Work instruction —
Write out exactly, with no other output, the lines below from the one that contains "## Let's connect!" through the end.

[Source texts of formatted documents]
____________________

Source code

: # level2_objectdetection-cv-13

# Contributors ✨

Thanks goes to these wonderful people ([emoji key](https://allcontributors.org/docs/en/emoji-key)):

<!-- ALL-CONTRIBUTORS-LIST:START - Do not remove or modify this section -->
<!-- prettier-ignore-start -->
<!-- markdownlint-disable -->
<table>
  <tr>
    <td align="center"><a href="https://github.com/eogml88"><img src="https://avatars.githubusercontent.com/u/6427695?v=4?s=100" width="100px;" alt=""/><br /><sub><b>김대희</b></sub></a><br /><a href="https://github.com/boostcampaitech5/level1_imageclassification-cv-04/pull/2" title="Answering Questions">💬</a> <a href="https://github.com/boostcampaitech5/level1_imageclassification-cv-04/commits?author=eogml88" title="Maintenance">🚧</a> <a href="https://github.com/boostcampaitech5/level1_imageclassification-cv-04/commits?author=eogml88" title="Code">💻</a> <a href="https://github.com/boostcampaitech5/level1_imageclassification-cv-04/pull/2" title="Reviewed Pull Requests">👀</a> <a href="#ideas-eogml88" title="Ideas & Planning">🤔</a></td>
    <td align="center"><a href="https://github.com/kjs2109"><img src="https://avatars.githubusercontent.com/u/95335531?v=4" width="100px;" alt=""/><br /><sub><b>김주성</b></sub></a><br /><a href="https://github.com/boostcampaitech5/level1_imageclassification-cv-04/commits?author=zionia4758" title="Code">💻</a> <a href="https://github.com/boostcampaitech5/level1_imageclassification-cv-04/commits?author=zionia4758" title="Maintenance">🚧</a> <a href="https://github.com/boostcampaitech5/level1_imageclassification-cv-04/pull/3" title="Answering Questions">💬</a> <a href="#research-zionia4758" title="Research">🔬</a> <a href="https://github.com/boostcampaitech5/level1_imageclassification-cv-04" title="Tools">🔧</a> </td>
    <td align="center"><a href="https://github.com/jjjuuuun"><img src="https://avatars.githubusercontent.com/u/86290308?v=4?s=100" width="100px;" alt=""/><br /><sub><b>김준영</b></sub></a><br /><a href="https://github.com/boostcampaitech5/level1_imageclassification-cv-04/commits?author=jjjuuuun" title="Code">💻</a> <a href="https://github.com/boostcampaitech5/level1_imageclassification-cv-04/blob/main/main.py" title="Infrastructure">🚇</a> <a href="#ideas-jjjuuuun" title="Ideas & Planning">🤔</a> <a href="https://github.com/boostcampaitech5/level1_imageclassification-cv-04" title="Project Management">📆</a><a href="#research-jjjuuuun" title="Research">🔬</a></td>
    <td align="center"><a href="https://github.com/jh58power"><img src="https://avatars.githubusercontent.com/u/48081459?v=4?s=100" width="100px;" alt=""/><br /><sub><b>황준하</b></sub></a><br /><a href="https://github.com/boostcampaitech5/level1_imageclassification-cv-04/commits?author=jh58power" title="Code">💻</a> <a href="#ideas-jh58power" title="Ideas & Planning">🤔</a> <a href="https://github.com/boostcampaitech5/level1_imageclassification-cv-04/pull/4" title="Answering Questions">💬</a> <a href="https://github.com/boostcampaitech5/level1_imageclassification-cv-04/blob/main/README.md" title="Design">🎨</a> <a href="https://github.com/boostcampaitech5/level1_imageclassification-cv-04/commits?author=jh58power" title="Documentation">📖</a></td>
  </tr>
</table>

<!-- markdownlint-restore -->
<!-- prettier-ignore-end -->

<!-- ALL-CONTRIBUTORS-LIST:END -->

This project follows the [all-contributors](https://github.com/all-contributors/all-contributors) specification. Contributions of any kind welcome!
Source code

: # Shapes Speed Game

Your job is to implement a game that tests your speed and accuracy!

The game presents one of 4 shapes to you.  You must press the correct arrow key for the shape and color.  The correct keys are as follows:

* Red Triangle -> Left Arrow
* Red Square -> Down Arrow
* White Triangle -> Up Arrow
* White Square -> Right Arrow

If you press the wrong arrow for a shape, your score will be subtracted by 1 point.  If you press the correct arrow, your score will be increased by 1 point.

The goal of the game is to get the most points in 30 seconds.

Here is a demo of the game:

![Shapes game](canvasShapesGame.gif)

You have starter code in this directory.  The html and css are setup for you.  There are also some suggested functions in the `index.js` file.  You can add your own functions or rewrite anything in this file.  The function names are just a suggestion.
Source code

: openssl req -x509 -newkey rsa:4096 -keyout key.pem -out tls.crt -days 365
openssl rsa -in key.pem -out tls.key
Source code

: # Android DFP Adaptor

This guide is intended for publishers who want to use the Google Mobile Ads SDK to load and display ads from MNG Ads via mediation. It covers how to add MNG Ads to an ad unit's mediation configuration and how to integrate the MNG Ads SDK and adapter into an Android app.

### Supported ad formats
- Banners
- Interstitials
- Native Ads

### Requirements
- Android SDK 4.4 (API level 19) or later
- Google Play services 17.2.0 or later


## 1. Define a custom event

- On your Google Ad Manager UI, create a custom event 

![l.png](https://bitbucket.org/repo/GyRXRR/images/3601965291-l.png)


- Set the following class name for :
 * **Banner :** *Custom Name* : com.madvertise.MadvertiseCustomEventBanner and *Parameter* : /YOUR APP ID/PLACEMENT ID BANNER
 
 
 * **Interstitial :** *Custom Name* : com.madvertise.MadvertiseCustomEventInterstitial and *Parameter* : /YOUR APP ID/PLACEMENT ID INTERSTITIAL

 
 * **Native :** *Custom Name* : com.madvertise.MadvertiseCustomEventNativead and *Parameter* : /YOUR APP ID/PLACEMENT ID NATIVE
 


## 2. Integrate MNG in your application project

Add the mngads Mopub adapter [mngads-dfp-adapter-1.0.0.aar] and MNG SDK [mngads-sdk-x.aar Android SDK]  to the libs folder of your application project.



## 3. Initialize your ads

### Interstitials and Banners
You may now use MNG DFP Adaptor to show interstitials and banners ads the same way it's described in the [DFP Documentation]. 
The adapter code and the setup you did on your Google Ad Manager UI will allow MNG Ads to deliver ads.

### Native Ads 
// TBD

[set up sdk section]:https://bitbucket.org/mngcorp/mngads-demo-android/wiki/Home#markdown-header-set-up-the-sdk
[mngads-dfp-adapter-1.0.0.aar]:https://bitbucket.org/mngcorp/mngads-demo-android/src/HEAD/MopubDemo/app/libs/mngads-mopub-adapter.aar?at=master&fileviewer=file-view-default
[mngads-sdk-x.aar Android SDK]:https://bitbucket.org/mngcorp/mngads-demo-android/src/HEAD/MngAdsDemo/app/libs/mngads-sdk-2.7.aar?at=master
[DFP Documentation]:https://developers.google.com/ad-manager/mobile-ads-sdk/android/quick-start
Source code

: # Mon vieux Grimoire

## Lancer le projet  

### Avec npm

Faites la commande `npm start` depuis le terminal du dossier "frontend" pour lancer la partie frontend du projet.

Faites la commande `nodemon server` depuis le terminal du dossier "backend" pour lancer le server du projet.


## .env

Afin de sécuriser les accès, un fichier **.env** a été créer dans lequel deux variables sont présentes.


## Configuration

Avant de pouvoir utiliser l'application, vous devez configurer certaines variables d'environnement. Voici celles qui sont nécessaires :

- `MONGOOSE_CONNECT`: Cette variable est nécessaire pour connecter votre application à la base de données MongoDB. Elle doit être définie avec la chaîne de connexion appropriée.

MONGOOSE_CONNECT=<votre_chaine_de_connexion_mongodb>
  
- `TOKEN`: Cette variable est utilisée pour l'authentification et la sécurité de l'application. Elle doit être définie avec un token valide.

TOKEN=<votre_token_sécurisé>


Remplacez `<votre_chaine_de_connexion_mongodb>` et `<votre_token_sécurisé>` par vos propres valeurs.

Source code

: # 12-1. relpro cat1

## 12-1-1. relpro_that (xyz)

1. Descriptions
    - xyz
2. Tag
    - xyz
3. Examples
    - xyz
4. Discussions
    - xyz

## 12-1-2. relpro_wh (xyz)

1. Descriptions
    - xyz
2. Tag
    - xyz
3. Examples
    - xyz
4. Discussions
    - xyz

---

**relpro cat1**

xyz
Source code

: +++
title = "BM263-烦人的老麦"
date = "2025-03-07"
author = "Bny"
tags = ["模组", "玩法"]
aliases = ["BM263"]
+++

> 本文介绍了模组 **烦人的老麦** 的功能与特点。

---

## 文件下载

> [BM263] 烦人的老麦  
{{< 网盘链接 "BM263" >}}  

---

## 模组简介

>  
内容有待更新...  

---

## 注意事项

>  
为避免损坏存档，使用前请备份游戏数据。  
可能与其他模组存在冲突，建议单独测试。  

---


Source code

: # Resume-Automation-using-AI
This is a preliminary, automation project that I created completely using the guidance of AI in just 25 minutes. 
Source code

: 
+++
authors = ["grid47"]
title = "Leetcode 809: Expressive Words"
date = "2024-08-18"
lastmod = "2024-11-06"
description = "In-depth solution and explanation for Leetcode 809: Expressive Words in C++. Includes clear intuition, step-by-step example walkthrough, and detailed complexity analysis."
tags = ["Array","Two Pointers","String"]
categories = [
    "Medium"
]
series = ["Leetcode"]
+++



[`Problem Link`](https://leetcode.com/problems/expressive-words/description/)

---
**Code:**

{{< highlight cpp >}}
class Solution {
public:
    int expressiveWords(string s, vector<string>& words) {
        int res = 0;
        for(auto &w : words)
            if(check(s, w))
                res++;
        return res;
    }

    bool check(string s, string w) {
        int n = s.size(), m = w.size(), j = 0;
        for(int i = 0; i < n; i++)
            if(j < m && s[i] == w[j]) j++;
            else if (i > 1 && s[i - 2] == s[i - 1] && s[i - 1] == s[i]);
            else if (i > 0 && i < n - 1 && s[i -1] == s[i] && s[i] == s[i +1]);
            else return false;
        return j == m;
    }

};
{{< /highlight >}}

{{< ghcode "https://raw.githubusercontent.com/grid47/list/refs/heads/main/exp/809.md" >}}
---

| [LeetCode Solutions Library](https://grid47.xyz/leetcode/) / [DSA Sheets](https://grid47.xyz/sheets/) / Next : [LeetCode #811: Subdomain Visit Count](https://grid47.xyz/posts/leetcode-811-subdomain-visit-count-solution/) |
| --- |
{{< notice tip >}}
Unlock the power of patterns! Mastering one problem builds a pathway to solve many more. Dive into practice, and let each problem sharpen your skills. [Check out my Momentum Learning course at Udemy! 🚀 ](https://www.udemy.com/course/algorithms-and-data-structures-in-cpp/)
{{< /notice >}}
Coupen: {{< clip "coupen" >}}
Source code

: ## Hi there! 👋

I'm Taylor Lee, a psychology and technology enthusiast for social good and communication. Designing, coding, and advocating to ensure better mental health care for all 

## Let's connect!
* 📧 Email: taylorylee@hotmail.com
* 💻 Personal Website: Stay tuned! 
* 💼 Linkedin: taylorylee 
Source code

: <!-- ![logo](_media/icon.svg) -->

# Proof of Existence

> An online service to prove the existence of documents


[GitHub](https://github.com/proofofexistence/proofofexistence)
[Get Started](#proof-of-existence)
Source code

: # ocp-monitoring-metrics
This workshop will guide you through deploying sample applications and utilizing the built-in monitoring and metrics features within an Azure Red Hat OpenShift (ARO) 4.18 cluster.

____________________

Written reply —
## Let's connect!
* 📧 Email: taylorylee@hotmail.com
* 💻 Personal Website: Stay tuned! 
* 💼 Linkedin: taylorylee 
Source code

: <!-- ![logo](_media/icon.svg) -->

# Proof of Existence

> An online service to prove the existence of documents


[GitHub](https://github.com/proofofexistence/proofofexistence)
[Get Started](#proof-of-existence)
Source code

: # ocp-monitoring-metrics
This workshop will guide you through deploying sample applications and utilizing the built-in monitoring and metrics features within an Azure Red Hat OpenShift (ARO) 4.18 cluster.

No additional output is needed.